Mr Osborne insisted that the government’s levy on banks balance sheets would raise more each year than the bankers’ bonus tax, introduced by Labour, raised last year – £3.5bn in gross terms, or about £2bn net of other lost national insurance and other revenues.
…Social housing will see new tenants pay rents at 80 per cent of market rates, up from 50 per cent previously, and the chancellor promised another 150,000 affordable homes over the next four years.
But social care will receive a boost of £1bn by 2014/15 and a further £1bn through funding via the NHS.
Mr Osborne confirmed that about 490,000 jobs will be lost in the public sector by 2014/15. But he said that the job losses were “unavoidable when the government runs out of money.”
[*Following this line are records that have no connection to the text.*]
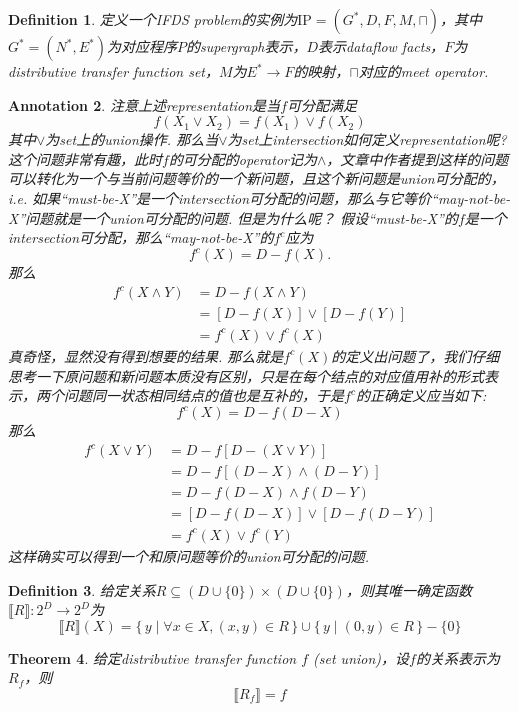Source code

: \documentclass{article}
\newtheorem{theorem}{Theorem}[section]
\newtheorem{definition}[theorem]{Definition}
\newtheorem{annotation}[theorem]{Annotation}
\newcommand*{\xfunc}[4]{{#2}\colon{#3}{#1}{#4}}
\newcommand*{\func}[3]{\xfunc{\to}{#1}{#2}{#3}}
\newcommand\Set[2]{\{\,#1\mid#2\,\}} %
\begin{document}
\begin{definition}
\rm 定义一个IFDS problem的实例为$\text{IP}=(G^*,D,F,M,\sqcap)$，其中$G^*=(N^*,E^*)$为对应程序$P$的supergraph表示，$D$表示dataflow facts，$F$为distributive transfer function set，$M$为$E^* \to F$的映射，$\sqcap$对应的meet operator. 
\end{definition}

\begin{annotation}
\rm 注意上述representation是当$f$可分配满足
$$
f(X_1 \vee X_2) = f(X_1) \vee f(X_2)
$$
其中$\vee$为set上的union操作. 那么当$\vee$为set上intersection如何定义representation呢? 这个问题非常有趣，此时$f$的可分配的operator记为$\wedge$，文章中作者提到这样的问题可以转化为一个与当前问题等价的一个新问题，且这个新问题是union可分配的，i.e. 如果“must-be-X”是一个intersection可分配的问题，那么与它等价“may-not-be-X”问题就是一个union可分配的问题. 但是为什么呢？ 假设“must-be-X”的$f$是一个intersection可分配，那么“may-not-be-X”的$f^c$应为
$$
f^c(X) = D - f(X). 
$$
那么
$$
\begin{aligned}
f^c(X \wedge Y) &= D-f(X \wedge Y)\\ 
&= [D-f(X)] \vee [D-f(Y)] \\
&= f^c(X) \vee f^c(X)
\end{aligned}
$$
真奇怪，显然没有得到想要的结果. 那么就是$f^c(X)$的定义出问题了，我们仔细思考一下原问题和新问题本质没有区别，只是在每个结点的对应值用补的形式表示，两个问题同一状态相同结点的值也是互补的，于是$f^c$的正确定义应当如下:
$$
f^c(X)= D - f(D-X)
$$
那么
$$
\begin{aligned}
f^c(X \vee Y) &= D-f[D-(X \vee Y)] \\ 
&= D-f[(D-X) \wedge (D-Y)] \\
&= D-f(D-X) \wedge f(D-Y) \\
&= [D-f(D-X)] \vee [D-f(D-Y)] \\
&= f^c(X) \vee f^c(Y) 
\end{aligned}
$$
这样确实可以得到一个和原问题等价的union可分配的问题. 
\end{annotation}


\begin{definition}
\rm 给定关系$R \subseteq (D \cup \{0\}) \times (D \cup \{0\})$，则其唯一确定函数$\func{\llbracket R \rrbracket}{2^D}{2^D}$为
$$
\llbracket R \rrbracket(X) = \Set{y}{\forall x \in X, (x,y) \in R} \cup \Set{y}{(0,y) \in R } - \{0\}
$$
\end{definition}

\begin{theorem}\label{representation correctness}
\rm 给定distributive transfer function $f$ (set union)，设$f$的关系表示为$R_f$，则
$$
\llbracket R_f \rrbracket = f
$$
\end{theorem}
\end{document}
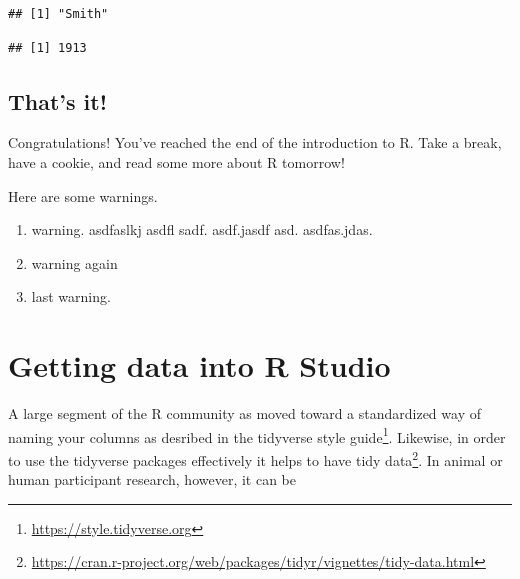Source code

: \documentclass[
]{krantz}
\makeatletter
\newenvironment{Shaded}{\begin{snugshade}}{\end{snugshade}}
\newcommand{\KeywordTok}[1]{\textcolor[rgb]{0.27,0.27,0.27}{\textbf{#1}}}
\newcommand{\NormalTok}[1]{#1}
\newcommand{\OperatorTok}[1]{\textcolor[rgb]{0.43,0.43,0.43}{\textbf{#1}}}
\renewcommand{\href}[2]{#2\footnote{\url{#1}}}
\newenvironment{kframe}{%
\medskip{}
\setlength{\fboxsep}{.8em}
 \def\at@end@of@kframe{}%
 \ifinner\ifhmode%
  \def\at@end@of@kframe{\end{minipage}}%
  \begin{minipage}{\columnwidth}%
 \fi\fi%
 \def\FrameCommand##1{\hskip\@totalleftmargin \hskip-\fboxsep
 \colorbox{shadecolor}{##1}\hskip-\fboxsep
     \hskip-\linewidth \hskip-\@totalleftmargin \hskip\columnwidth}%
 \MakeFramed {\advance\hsize-\width
   \@totalleftmargin\z@ \linewidth\hsize
   \@setminipage}}%
 {\par\unskip\endMakeFramed%
 \at@end@of@kframe}
\newenvironment{rmdblock}[1]
  {
  \begin{itemize}
  \renewcommand{\labelitemi}{
    \raisebox{-.7\height}[0pt][0pt]{
      {\setkeys{Gin}{width=3em,keepaspectratio}\texttt{[image: images/\#1]}}
    }
  }
  \setlength{\fboxsep}{1em}
  \begin{kframe}
  \item
  }
  {
  \end{kframe}
  \end{itemize}
  }
\newenvironment{rmdcaution}
  {\begin{rmdblock}{caution}}
  {\end{rmdblock}}
\renewenvironment{Shaded}{\begin{kframe}}{\end{kframe}}
\makeatother
\begin{document}
\begin{Shaded}
\end{Shaded}

\begin{verbatim}
## [1] "Smith"
\end{verbatim}

\begin{Shaded}
\end{Shaded}

\begin{verbatim}
## [1] 1913
\end{verbatim}

\hypertarget{thats-it}{%
\section{That's it!}\label{thats-it}}

Congratulations! You've reached the end of the introduction to R. Take a break, have a cookie, and read some more about R tomorrow!

\begin{rmdcaution}
\begin{rmdcaution}

Here are some warnings.

\begin{enumerate}
\def\labelenumi{\arabic{enumi}.}
\item
  warning. asdfaslkj asdfl sadf. asdf.jasdf asd. asdfas.jdas.
\item
  warning again
\item
  last warning.
\end{enumerate}

\end{rmdcaution}
\end{rmdcaution}

\hypertarget{getting-data-into-r-studio}{%
\chapter{Getting data into R Studio}\label{getting-data-into-r-studio}}

A large segment of the R community as moved toward a standardized way of naming your columns as desribed in the \href{https://style.tidyverse.org}{tidyverse style guide}. Likewise, in order to use the tidyverse packages effectively it helps to have \href{https://cran.r-project.org/web/packages/tidyr/vignettes/tidy-data.html}{tidy data}. In animal or human participant research, however, it can be
\end{document}
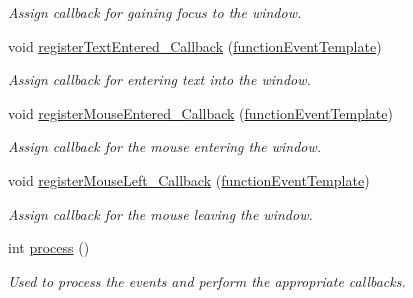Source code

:\begin{DoxyCompactItemize}
\begin{DoxyCompactList}\small\item\em Assign callback for gaining focus to the window. \end{DoxyCompactList}\item 
\hypertarget{class_event_system_a3df79c06a12ba9329c9016810d89ccca}{void \hyperlink{class_event_system_a3df79c06a12ba9329c9016810d89ccca}{register\-Text\-Entered\-\_\-\-Callback} (\hyperlink{_callback_manager_8h_a3459e948765053b6cb9e3b0b5efb5906}{function\-Event\-Template})}\label{dc/d0b/class_event_system_a3df79c06a12ba9329c9016810d89ccca}

\begin{DoxyCompactList}\small\item\em Assign callback for entering text into the window. \end{DoxyCompactList}\item 
\hypertarget{class_event_system_ae6ed70abde46edd16a7d24fc4b32761f}{void \hyperlink{class_event_system_ae6ed70abde46edd16a7d24fc4b32761f}{register\-Mouse\-Entered\-\_\-\-Callback} (\hyperlink{_callback_manager_8h_a3459e948765053b6cb9e3b0b5efb5906}{function\-Event\-Template})}\label{dc/d0b/class_event_system_ae6ed70abde46edd16a7d24fc4b32761f}

\begin{DoxyCompactList}\small\item\em Assign callback for the mouse entering the window. \end{DoxyCompactList}\item 
\hypertarget{class_event_system_a704c259f20d80225710d439a73adde37}{void \hyperlink{class_event_system_a704c259f20d80225710d439a73adde37}{register\-Mouse\-Left\-\_\-\-Callback} (\hyperlink{_callback_manager_8h_a3459e948765053b6cb9e3b0b5efb5906}{function\-Event\-Template})}\label{dc/d0b/class_event_system_a704c259f20d80225710d439a73adde37}

\begin{DoxyCompactList}\small\item\em Assign callback for the mouse leaving the window. \end{DoxyCompactList}\item 
\hypertarget{class_event_system_abe8b09889b2238008f8b08785322b298}{int \hyperlink{class_event_system_abe8b09889b2238008f8b08785322b298}{process} ()}\label{dc/d0b/class_event_system_abe8b09889b2238008f8b08785322b298}

\begin{DoxyCompactList}\small\item\em Used to process the events and perform the appropriate callbacks. \end{DoxyCompactList}\end{DoxyCompactItemize}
The effects already include some arterial stress for MMT-ers, then.
I think those job losses (very roughly the same economic impact as 2.5 million job losses on the US) arise just from the primary effects of the cuts. Once you add in some feedback effects on our rather fragile recovery, you might have to double Cameron’s spuriously precise number. Divergent though our budgetary policies might be, it’s pretty hard to see how we won’t join the US in the next leg of a double dip. Let’s see how the debt/GDP ratio looks this time next year.
Short version: all these bets will have been settled by close of business today; the results of this bigger bet will take longer to come in. I am sure both deficit hawks and stimulus types will be interested in the outcome.
So much for the overview. When I get time I’ll do a slightly deeper dig, with an attempt at some actual politics and economics. In the mean time I would like you to remember that the really visible deterioration in our public sector finances came after we propped up the banks and warded off a US-style recession.